Ce qui, ces dernières semaines, se sera insinué au plus profond de notre société autant que de ses voisines annonce, en effet, des chocs en retour possiblement déflagrateurs. Qu’il s’agisse de l’attitude de ces gouvernements, membres d’une Union européenne se prévalant à la moindre occasion d’être une terre de liberté et d’ouverture, qui mènent leurs pays dans le trou noir d’un égoïsme criminel, en ignorant la détresse insoutenable de centaines de milliers d’hommes et de femmes. Ou de ce festival d’hypocrisies qui voit des pouvoirs cyniques, au premier rang desquels se place celui de Madame Merkel, se donner à bon compte une image de générosité, alors qu’ils ne savent que peser au trébuchet les ”« quotas »” d’arrivants étrangers dont leurs économies seraient en mesure de profiter. Et je ne veux pas commenter plus que nécessaire, tant on est parfois confondu devant tant d’abjection affichée, le chœur de ces responsables de la droite française, si obnubilés par la course à la démagogie qui les met en compétition avec le Front national qu’ils en viennent, à l’image de Nicolas Sarkozy, à suggérer que l’on implante de l’autre côté de la Méditerranée des ”« camps de rétention »” destinés à ”« faire le tri »” entre migrants fuyant la misère et demandeurs d’asile tentant d’échapper à la barbarie et à la mort. On entend dorénavant cette rhétorique à tous les niveaux de la vie publique. J’en ai encore eu la démonstration, à la commission permanente du Conseil régional de Midi-Pyrénées, le 24 septembre, lorsqu’il m’aura fallu, avec d’autres élus de gauche, répondre au porte-parole du groupe « Union de la droite et du centre » qui refusait, au nom de cette distinction, de voter une subvention aux collectivités locales pour les aider à mettre en place un accueil décent.

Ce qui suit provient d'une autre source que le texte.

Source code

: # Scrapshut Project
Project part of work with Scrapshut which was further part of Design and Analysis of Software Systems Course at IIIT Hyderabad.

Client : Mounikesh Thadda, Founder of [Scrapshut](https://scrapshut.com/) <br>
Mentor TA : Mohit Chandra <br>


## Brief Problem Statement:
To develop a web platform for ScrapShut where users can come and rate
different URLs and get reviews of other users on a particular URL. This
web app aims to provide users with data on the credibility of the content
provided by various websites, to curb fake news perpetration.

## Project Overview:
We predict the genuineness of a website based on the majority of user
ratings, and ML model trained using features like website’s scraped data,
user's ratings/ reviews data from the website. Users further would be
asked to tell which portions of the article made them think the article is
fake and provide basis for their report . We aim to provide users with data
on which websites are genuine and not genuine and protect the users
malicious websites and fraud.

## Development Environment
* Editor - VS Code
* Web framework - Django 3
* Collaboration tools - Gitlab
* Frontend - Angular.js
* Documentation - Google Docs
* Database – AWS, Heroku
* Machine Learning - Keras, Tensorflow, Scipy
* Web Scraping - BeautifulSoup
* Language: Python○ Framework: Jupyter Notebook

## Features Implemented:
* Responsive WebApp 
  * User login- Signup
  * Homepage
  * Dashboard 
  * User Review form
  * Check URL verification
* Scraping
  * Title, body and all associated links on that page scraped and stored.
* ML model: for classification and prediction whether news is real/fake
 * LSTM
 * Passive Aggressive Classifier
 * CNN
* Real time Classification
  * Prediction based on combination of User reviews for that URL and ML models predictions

Comme si ce genre de discours avait le moindre sens. Tous les experts et organismes internationaux s’accordent en effet sur ce point : le nombre des « migrants » a triplé dans le monde en quatre décennies pour atteindre le chiffre de 232 millions d’hommes, de femmes et d’enfants. Aucune zone du globe n’est restée à l’écart de ces gigantesques mouvements de populations, et ceux-ci s’opèrent autant, pour ne pas dire bien plus, vers le Sud que vers le Nord. Les apôtres hexagonaux de la « fermeté » oseront-ils un jour dire aux Français, pour s’en tenir aux phénomènes qui font en ce moment notre actualité, que le Liban héberge plus d’un million de réfugiés syriens, soit le cinquième de sa population, que l’on en retrouve 630 000 en Jordanie (pays qui a déjà accueilli un demi-million d’Irakiens depuis 2006), que les victimes désignés de « l’État islamique » sont environ deux millions en Turquie ? Auront-ils le courage d’admettre que le gigantesque bouleversement annoncé des équilibres planétaires va intensifier cette dynamique dans les années à venir, au point que c’est à un désordre difficilement imaginable que notre civilisation humaine va se voir confrontée ? ”« Les migrations internationales sont une illustration éclatante de la complexité du monde d’aujourd’hui et du problème lié à l’absence de mécanismes globaux de gouvernance,” écrit ainsi, étalant son désarroi, Christophe Bertossi, dans le rapport annuel de l’Institut français des relations internationales (”Ramses 2015”, aux éditions Dunod).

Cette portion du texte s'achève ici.